Still, there matters stood more than a year ago, and the plates that Webster had etched at Marseilles and elsewhere lay rejected and unbitten in his studio. Then he set out to America, where he spent the summer of 1910, and, like Mr. Pennell, fell a victim to the sky-scrapers of New York. “They are the most marvelous things,” he wrote, “on the face of Mother Earth to-day. It took me two months to begin to see them, but then they began to glow, to take shape, and to grow. Perhaps no work of human hands in all the world offers such a stupendous picture as New York seen from almost anywhere within the down-town district, or from the river or the bay. There are cliffs and cañons where sun and shadow work the weirdest miracles, and soaring above them, between forty and fifty stories from the ground, rise arched roofs and pointed ones, gray and gold and brown, that one must see with one’s own eyes to have the faintest conception of. From across the Hudson in the afternoon when the sun goes down you can watch the shadows creep up the sides of these mountains of brick and stone until you’d swear you were looking out on some gigantic fairyland.”

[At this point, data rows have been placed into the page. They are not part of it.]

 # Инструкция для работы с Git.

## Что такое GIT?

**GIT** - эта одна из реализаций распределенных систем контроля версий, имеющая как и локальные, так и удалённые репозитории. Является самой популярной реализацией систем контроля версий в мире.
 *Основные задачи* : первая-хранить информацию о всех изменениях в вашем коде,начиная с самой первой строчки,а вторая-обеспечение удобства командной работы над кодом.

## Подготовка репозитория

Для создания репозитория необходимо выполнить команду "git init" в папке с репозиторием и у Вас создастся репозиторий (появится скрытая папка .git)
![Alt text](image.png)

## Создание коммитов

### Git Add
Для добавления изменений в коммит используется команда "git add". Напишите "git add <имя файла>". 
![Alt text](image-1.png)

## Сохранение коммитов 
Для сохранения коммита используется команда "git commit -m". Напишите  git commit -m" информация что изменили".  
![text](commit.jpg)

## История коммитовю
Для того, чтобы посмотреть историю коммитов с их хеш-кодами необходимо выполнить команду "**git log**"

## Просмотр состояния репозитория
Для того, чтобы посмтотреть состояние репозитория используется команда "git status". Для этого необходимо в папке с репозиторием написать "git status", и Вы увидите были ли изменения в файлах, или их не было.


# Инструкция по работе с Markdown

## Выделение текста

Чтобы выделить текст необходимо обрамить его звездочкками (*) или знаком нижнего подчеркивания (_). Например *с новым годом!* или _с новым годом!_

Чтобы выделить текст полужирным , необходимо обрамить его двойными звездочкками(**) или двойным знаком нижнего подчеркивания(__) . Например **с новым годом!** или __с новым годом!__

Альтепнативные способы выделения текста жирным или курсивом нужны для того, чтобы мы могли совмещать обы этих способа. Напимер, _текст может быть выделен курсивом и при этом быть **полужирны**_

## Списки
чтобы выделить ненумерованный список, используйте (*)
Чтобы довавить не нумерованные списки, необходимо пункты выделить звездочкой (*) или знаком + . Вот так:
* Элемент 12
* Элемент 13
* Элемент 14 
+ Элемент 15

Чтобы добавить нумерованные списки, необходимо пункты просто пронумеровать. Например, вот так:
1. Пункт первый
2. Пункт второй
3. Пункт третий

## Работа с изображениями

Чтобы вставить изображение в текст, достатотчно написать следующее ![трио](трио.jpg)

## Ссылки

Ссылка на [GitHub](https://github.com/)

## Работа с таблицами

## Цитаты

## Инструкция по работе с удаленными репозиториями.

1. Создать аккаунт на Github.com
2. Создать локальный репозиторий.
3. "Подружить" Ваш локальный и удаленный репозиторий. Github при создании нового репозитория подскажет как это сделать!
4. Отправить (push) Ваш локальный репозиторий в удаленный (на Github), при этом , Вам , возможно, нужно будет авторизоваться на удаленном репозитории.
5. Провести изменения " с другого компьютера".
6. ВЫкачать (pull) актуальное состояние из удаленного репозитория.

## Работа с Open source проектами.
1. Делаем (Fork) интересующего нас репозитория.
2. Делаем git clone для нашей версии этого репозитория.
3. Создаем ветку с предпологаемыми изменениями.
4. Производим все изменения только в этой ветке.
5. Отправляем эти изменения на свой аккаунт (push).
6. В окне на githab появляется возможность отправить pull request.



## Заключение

His admiration of those sky-scrapers found expression in a series of drawings made on behalf of The Century Magazine, and in, at any rate, one etching—the Cortlandt Street, New York. The subject will appeal most, perhaps, to those who live beneath the familiar shade of these monstrous habitations, with their hundreds of staring eyes; but the ordinary man, though he may find it strangely uninspiring and unromantic, will at any rate admire the firm decision of the drawing and welcome the slender filaments and trembling gray spirals of smoke—so difficult to express in line with a point of steel—that cast a veil over the sordid reality of the scene. Though Webster carried that one plate to a finish, he was still obsessed by all sorts of doubts. Many drawings were torn up, and many plates that he etched were wilfully destroyed. Just as the golfer falls victim to too much reading of theoretical works, so for Webster his eager indulgence in theory and science put him “off his game.” I say all this to account for what must seem a small output during two years for a man whose sole work is etching. It is all to the artist’s credit; but, none the less, we have suffered, nous autres, for his convictions. Now, however, Richard is himself again. A month or more spent in Frankfort this summer has produced a series of pencil-drawings and etchings which should bring satisfaction and content both to the artist and to all who admire his work.

Webster. Bendergasse, Frankfort

“Then there are the Street of the Three Kings, the Bendergasse, and Sixteenth Century Houses, all of them felicitous in charm of theme, in play of light and shade, and in the suggestion of life given by the animated figures.” Martin Hardie.

Size of the original etching, 8 × 5¼ inches

Webster. Cortlandt Street

Size of the original etching, 12⅞ × 7½ inches

Before speaking of the Frankfort series of etchings, a word may be said about Webster’s pencil-drawings. I know of no other artist, save perhaps Mr. Muirhead Bone, who can use the pencil-point with such exquisite fineness and precision in the production of an architectural drawing that, with all its accuracy, still retains the freshness of a sketch. Finding in a portfolio a drawing of Cortlandt Street and several others that repeated the subjects of the Frankfort etchings, I felt curious as to the exact relationship between these drawings and the work on the copperplate. This interest was largely, perhaps, that of a fellow-etcher, keen to see “how the wheels go round,” but Webster’s reply to a question on this subject may interest others as well. “I determine my composition,” he wrote, “in outline first. This outline I transfer to the plate. Then I go out and carefully study in pencil, on the original outline sketch, the subject I want to do, so as to ‘get acquainted’ with it before beginning the more exacting work upon the copperplate. I never use a drawing to work from except sometimes as an extra guide in the biting, where a careful study can be very useful.” They are beautiful things, these pencil-drawings of New York and Frankfort, but there can be only one of each. The etchings, fortunately, can be shared and enjoyed by many possessors.